82.      Por conseguinte, esclarecido este aspecto no que respeita à apreciação que a Comissão deve efectuar, podemos passar ao problema dos limites da fiscalização jurisdicional.

83.      A este respeito, começo por observar que, segundo jurisprudência assente, «a fiscalização que os órgãos jurisdicionais comunitários exercem sobre as apreciações económicas complexas feitas pela Comissão limita‑se necessariamente à verificação do respeito das regras processuais e de fundamentação, bem como da exactidão material dos factos, da inexistência de erro manifesto de apreciação e de desvio de poder»  (76) .

84.      No que especificamente respeita ao Regulamento n.° 4064/89, no já referido acórdão Kali & Salz o Tribunal de Justiça teve a oportunidade de esclarecer que «as regras materiais do regulamento, em especial o seu artigo 2.°, conferem à Comissão certo poder discricionário, designadamente, no que respeita às apreciações de ordem económica. […] Consequentemente, o controlo, pelo órgão jurisdicional comunitário, do exercício desse poder, que é essencial na definição das regras em matéria de concentrações, deve ser efectuado tendo em conta a margem de apreciação subjacente às normas de carácter económico que fazem parte do regime das concentrações»  (77) .

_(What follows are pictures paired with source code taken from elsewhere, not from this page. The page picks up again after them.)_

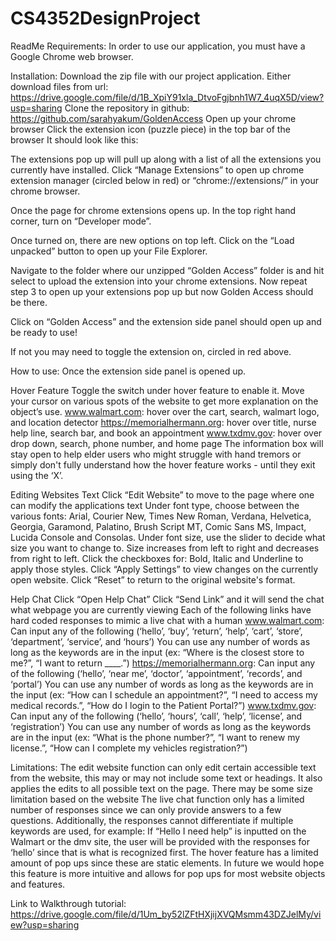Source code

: # CS4352DesignProject
ReadMe
Requirements: 
In order to use our application, you must have a Google Chrome web browser.

Installation:
Download the zip file with our project application.
Either download files from url: https://drive.google.com/file/d/1B_XpiY91xla_DtvoFgjbnh1W7_4uqX5D/view?usp=sharing 
Clone the repository in github: https://github.com/sarahyakum/GoldenAccess 
Open up your chrome browser
Click the extension icon (puzzle piece) in the top bar of the browser
It should look like this:

The extensions pop up will pull up along with a list of all the extensions you currently have installed. Click “Manage Extensions” to open up chrome extension manager (circled below in red) or “chrome://extensions/” in your chrome browser.

Once the page for chrome extensions opens up. In the top right hand corner, turn on “Developer mode”.
 

Once turned on, there are new options on top left. Click on the “Load unpacked” button to open up your File Explorer.

Navigate to the folder where our unzipped “Golden Access” folder is and hit select to upload the extension into your chrome extensions.
Now repeat step 3 to open up your extensions pop up but now Golden Access should be there.

Click on “Golden Access” and the extension side panel should open up and be ready to use!

If not you may need to toggle the extension on, circled in red above.


How to use:
Once the extension side panel is opened up.

Hover Feature
Toggle the switch under hover feature to enable it.
Move your cursor on various spots of the website to get more explanation on the object’s use.
www.walmart.com: hover over the cart, search, walmart logo, and location detector
https://memorialhermann.org: hover over title, nurse help line, search bar, and book an appointment
www.txdmv.gov: hover over drop down, search, phone number, and home page
The information box will stay open to help elder users who might struggle with hand tremors or simply don't fully understand how the hover feature works - until they exit using the ‘X’.

Editing Websites Text
Click “Edit Website” to move to the page where one can modify the applications text
Under font type, choose between the various fonts: Arial, Courier New, Times New Roman, Verdana, Helvetica, Georgia, Garamond, Palatino, Brush Script MT, Comic Sans MS, Impact, Lucida Console and Consolas.
Under font size, use the slider to decide what size you want to change to. Size increases from left to right and decreases from right to left.
Click the checkboxes for: Bold, Italic and Underline to apply those styles.
Click “Apply Settings” to view changes on the currently open website.
Click “Reset” to return to the original website's format.

Help Chat
Click “Open Help Chat”
Click “Send Link” and it will send the chat what webpage you are currently viewing
Each of the following links have hard coded responses to mimic a live chat with a human
www.walmart.com: Can input any of the following (‘hello’, ‘buy’, ‘return’, ‘help’, ‘cart’, ‘store’, ‘department’, ‘service’, and ‘hours’)
You can use any number of words as long as the keywords are in the input (ex: “Where is the closest store to me?”, “I want to return ____.”)
https://memorialhermann.org: Can input any of the following (‘hello’,  ‘near me’, ‘doctor’, ‘appointment’, ‘records’, and ‘portal’)
You can use any number of words as long as the keywords are in the input (ex: “How can I schedule an appointment?”, “I need to access my medical records.”, “How do I login to the Patient Portal?”)
www.txdmv.gov: Can input any of the following (‘hello’,  ‘hours’, ‘call’, ‘help’, ‘license’, and ‘registration’)
You can use any number of words as long as the keywords are in the input (ex: “What is the phone number?”, “I want to renew my license.”, “How can I complete my vehicles registration?”)

Limitations: 
The edit website function can only edit certain accessible text from the website, this may or may not include some text or headings. It also applies the edits to all possible text on the page. There may be some size limitation based on the website
The live chat function only has a limited number of responses since we can only provide answers to a few questions. Additionally, the responses cannot differentiate if multiple keywords are used, for example: If “Hello I need help” is inputted on the Walmart or the dmv site, the user will be provided with the responses for ‘hello’ since that is what is recognized first.
The hover feature has a limited amount of pop ups since these are static elements. In future we would hope this feature is more intuitive and allows for pop ups for most website objects and features.

Link to Walkthrough tutorial: https://drive.google.com/file/d/1Um_by52lZFtHXjijXVQMsmm43DZJelMy/view?usp=sharing 



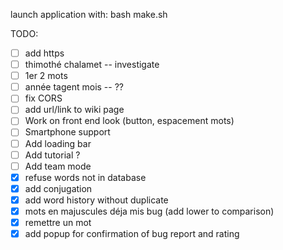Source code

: launch application with:
bash make.sh

TODO:
- [ ] add https
- [ ] thimothé chalamet -- investigate
- [ ] 1er 2 mots
- [ ] année tagent mois -- ??
- [ ] fix CORS
- [ ] add url/link to wiki page
- [ ] Work on front end look (button, espacement mots)
- [ ] Smartphone support
- [ ] Add loading bar
- [ ] Add tutorial ?
- [ ] Add team mode
- [x] refuse words not in database
- [x] add conjugation
- [x] add word history without duplicate
- [x] mots en majuscules déja mis bug (add lower to comparison)
- [x] remettre un mot
- [x] add popup for confirmation of bug report and rating
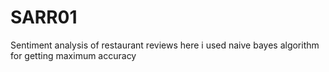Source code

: # SARR01
Sentiment analysis of restaurant reviews
here i used naive bayes algorithm for getting maximum accuracy 
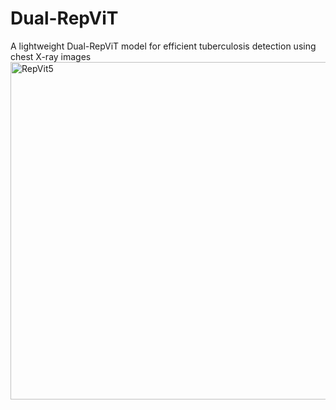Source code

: # Dual-RepViT
A lightweight Dual-RepViT model for efficient tuberculosis  detection using chest X-ray images
<img width="960" height="540" alt="RepVit5" src="https://github.com/user-attachments/assets/f8c00007-c216-4b3e-b10a-9144939a3c28" />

85.      Desta jurisprudência resulta, portanto, que o órgão jurisdicional comunitário, para além de, obviamente, dever controlar o respeito das normas jurídicas, em especial das normas processuais e das relativas à obrigação de fundamentação, efectua uma fiscalização diversa conforme se trate de verificar a correcção do apuramento dos factos ou das apreciações económicas da Comissão.

86.      Relativamente ao apuramento dos factos, a fiscalização é claramente mais intensa, na medida em que se trata de verificar de forma objectiva a exactidão da materialidade de determinados elementos e a correcção das deduções efectuadas para verificar se determinados factos conhecidos permitem demonstrar a existência de outros factos a averiguar. Em contrapartida, no que respeita às apreciações económicas complexas efectuadas pela Comissão, a fiscalização do órgão jurisdicional comunitário é necessariamente mais restrita, na medida em que deve respeitar o amplo poder discricionário inerente a esse tipo de apreciação e não pode substituir o ponto de vista do órgão a quem institucionalmente cabem essas apreciações pela sua própria perspectiva.

87.      Todavia, o facto de a Comissão dispor de um amplo poder discricionário para apreciar a compatibilidade, ou não, de uma concentração com o mercado comum não implica que essa instituição não deva fundar a sua apreciação em elementos sólidos apurados ao longo de uma instrução profunda e escrupulosa e que não seja obrigada a fundamentar de forma completa a sua decisão, deixando transparecer os diversos percursos lógicos que a sustentam. De resto, a própria Comissão reconheceu, no seu recurso, ser obrigada a examinar atentamente o mercado relevante; a basear a sua apreciação em elementos que reflictam a realidade dos factos, que não sejam claramente insignificantes e que suportem as conclusões que daí se retiram, e com base num raciocínio congruente; e a tomar em consideração todos os elementos relevantes.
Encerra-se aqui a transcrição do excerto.